Waiʻanae High School is a public, coeducational secondary school in the City and County of Honolulu, Hawaii, United States, on the leeward (western) coast of the island of Oʻahu. The school about 40 mi northwest of central Honolulu CDP. Waiʻanae High School is part of the Leeward School District, under the Hawaii State Department of Education.

==Campus==
The 40 acre campus is located at 85-251 Farrington Highway between two census-designated places (CDPs): Mākaha (to the north), and Waiʻanae (to the south). It has a Wainae postal address. Waiʻanae High School is situated on the coastline; the Pacific Ocean is directly west of the campus and Farrington Highway bordering on the east. This location makes it the only high school in the U.S. built on the beach.

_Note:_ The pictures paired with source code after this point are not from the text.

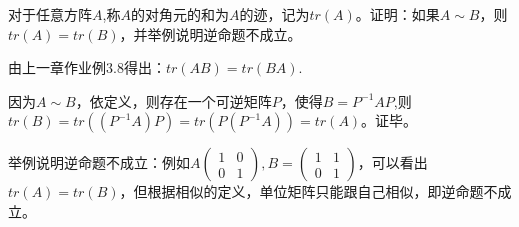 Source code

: \documentclass[a4paper]{report}
\begin{document}
\EX

\EX 

\EX 

\EX 
\EX 对于任意方阵$A$,称$A$的对角元的和为$A$的迹，记为$tr(A)$。证明：如果$A\sim B$，则$tr(A)=tr(B)$，并举例说明逆命题不成立。

\begin{zhengming}
由上一章作业例3.8得出：$tr(AB)=tr(BA)$.

因为$A\sim B$，依定义，则存在一个可逆矩阵$P$，使得$B=P^{-1}AP$,则$tr(B)=tr((P^{-1}A)P)=tr(P(P^{-1}A))=tr(A)$。证毕。

举例说明逆命题不成立：例如$A
\begin{pmatrix}
1&0\\0&1
\end{pmatrix},B=
\begin{pmatrix}
1&1\\
0&1
\end{pmatrix}
$，可以看出$tr(A)=tr(B)$，但根据相似的定义，单位矩阵只能跟自己相似，即逆命题不成立。
\end{zhengming}
\end{document}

The school's football field, which borders the shoreline, is named after the school's first principal, Raymond Torii. The school's annual commencement ceremony is usually held there.

The campus boasts the sculptures Kuikahi by Eli Marozzi and Four Valleys by Ken Shutt.

==Academics==
Waiʻanae High initiated its self-contained career academy program in 2004. According to the school's website, the academies provide students work-based education in addition to a core college preparatory curriculum. Each of the four career academies has several hundred students enrolled. Groups of teachers serve in teams in each academy.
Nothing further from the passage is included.